From November 23 through December 30, an expected 90,000 audience members will slide into seats at the Boston Opera House to take in The Nutcracker, a 42-year tradition for Boston Ballet and the result of countless hours of preparation — and not just for the dancers perfecting their moves in rehearsal rooms. Charles Heightchew, the Ballet's costumes and wardrobe manager, has been in overdrive for the last year. And no wonder: he'd been tasked with overseeing the production of a staggering 350 new costumes, the first new Nutcracker looks in 17 years. Last month, as his team finished hems and affixed the final Swarovski crystals, he let us into the workshop for a closer look.
"Mikko [artistic director Mikko Nissinen], who joined the Boston Ballet in 2001, has wanted to have his own costume production since he came here, but at the time, the costumes were fairly new and in good shape," says Heightchew, surrounded by mountains of tulle at the Ballet's South End headquarters. "We are going into our 50th-anniversary season this year, so it was an appropriate time to really launch this next project and have our new production of costumes for Mikko's new choreography."
"It's a whole new ballgame, because I get to do it exactly how I envisioned the whole production," adds Nissinen. "I've been like a kid in a candy store."
The overhaul comes at a time of renewed energy for the Ballet, which has staged a number of modern — and noticeably tutu-free — productions in recent years. Take this season's opener, a program that included Christopher Bruce's Rooster, set to a soundtrack by the Rolling Stones and featuring enough strutting and thrusting to make Mick Jagger feel like a Monkee. (As one industry insider put it, "This is not your grandmother's ballet.") Other works, though, remain deeply rooted in tradition, none more so than its annual production of The Nutcracker, a treasured holiday chestnut and, for many, a gateway drug to the art form. But after many years with same look, it was high time for an update.
Enter designer Robert Perdziola. Tapped by Heightchew, Nissinen, and production manager Ben Phillips to put a fresh spin on the costumes and set, Perdziola is no stranger to major productions. Although this is his first Nutcracker, he has designed for companies around the world, including Opera Boston, the Metropolitan Opera, and Opera Australia, for which he was nominated for a Helpmann Award — the Aussie answer to the Tony — in 2008.

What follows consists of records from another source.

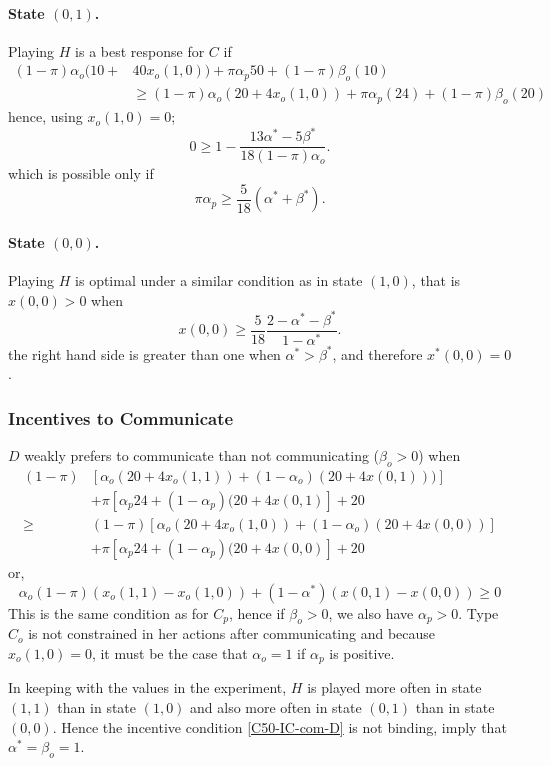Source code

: \documentclass[12pt]{article}
\begin{document}
\paragraph{State $(0,1)$.} Playing $H$ is a best response for $C$ if
\[\begin{split}
	(1-\pi)\alpha_o (10+&40 x_o(1,0))+\pi \alpha_p 50+(1-\pi)\beta_o (10)\\
		&\geq (1-\pi)\alpha_o (20+4 x_o(1,0))+\pi \alpha_p		(24)+(1-\pi)\beta_o (20)
\end{split}
\]
hence, using $x_o(1,0)=0$;  
\[
	0\geq 1-\frac{13\alpha^*-5\beta^*}{18(1-\pi)\alpha_o}.
\]
which is possible only if 
\begin{equation}\label{cond-c50-01}
	\pi\alpha_p\geq \frac{5}{18}(\alpha^*+\beta^*).
\end{equation}


%
\paragraph{State $(0,0)$.} Playing $H$ is optimal under a similar condition as in state $(1,0)$, that is $x(0,0)>0$ when
\[
x(0,0)\geq \frac{5}{18}\frac{2-\alpha^*-\beta^*}{1-\alpha^*}.
\]
the right hand side is greater than one when $\alpha^*>\beta^*$, and therefore $x^*(0,0)=0$.

\subsubsection*{Incentives to Communicate}
$D$ weakly prefers to communicate than not communicating ($\beta_o>0$) when
\[\begin{split}
(1-\pi)&[\alpha_o(20+4 x_o(1,1))+(1-\alpha_o)(20+4x(0,1)))]\\ 
&+\pi [\alpha_p 24+(1-\alpha_p)(20+4x(0,1)]+20\\ 
	\geq	&(1-\pi)[\alpha_o(20+4 x_o(1,0))+(1-\alpha_o)(20+4x(0,0))]\\ 
	&+\pi [\alpha_p 24+(1-\alpha_p)(20+4x(0,0)]+20
\end{split}
\]
or,
\begin{equation}\label{C50-IC-com-D}
\alpha_o (1-\pi) (x_o(1,1)-x_o(1,0))+(1-\alpha^*)(x(0,1)-x(0,0))\geq 0
\end{equation}
%
This is the same condition as for $C_p$, hence if $\beta_o>0$, we also have $\alpha_p>0$. Type $C_o$ is not constrained in her actions after communicating and because $x_o(1,0)=0$, it must be the case that $\alpha_o=1$ if $\alpha_p$ is positive. 

In keeping with the values in the experiment, $H$ is played more often in state $(1,1)$ than in state $(1,0)$ and also more often in state $(0,1)$ than in state $(0,0)$. Hence the incentive condition \eqref{C50-IC-com-D} is not binding, imply that $\alpha^*=\beta_o=1$.
\end{document}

Perdziola and company began with in-depth discussions of the period, style, story, and characters, and he attended several performances with Nissinen to see the existing costumes in action. "It's one thing to see the clothes on a dress form, but it's another to see how it's going to come together on a human," says Heightchew.

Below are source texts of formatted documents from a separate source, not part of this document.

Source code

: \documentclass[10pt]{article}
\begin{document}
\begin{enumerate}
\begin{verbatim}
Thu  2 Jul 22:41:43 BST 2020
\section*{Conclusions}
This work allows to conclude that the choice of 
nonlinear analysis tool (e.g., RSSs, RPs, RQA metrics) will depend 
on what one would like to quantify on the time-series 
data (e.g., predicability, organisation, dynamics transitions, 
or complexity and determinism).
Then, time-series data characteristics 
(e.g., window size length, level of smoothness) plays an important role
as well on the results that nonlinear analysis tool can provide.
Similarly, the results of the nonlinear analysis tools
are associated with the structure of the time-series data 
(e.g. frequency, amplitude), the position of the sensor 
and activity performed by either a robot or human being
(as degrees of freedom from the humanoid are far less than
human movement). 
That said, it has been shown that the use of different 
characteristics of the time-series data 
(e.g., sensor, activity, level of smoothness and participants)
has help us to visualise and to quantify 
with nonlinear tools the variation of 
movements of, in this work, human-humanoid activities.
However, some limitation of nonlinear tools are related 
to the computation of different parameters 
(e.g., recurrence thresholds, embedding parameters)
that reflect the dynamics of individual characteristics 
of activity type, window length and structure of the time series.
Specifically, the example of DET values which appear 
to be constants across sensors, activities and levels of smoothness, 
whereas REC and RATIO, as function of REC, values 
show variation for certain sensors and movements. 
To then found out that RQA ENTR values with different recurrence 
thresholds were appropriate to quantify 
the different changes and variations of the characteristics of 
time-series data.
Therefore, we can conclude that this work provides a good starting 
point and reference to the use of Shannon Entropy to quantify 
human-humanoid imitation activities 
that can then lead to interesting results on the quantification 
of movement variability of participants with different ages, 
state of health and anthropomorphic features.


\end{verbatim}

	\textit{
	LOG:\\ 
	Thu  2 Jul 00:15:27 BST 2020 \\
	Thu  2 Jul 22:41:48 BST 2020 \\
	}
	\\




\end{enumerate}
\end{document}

Perdziola worked out his first round of sketches last summer. His challenge? To balance the fresh with the familiar, to update the look while staying true to the ballet's traditional historical context. "No 1920s folklore or 1930s futuristic," jokes Heightchew. The previous costumes were based on the showier silhouettes of the mid-1830s; this production dials everything back to the early 1820s. Yet by going back in time just 15 years, the vibe of the costumes changes markedly — think more muted colors and streamlined silhouettes.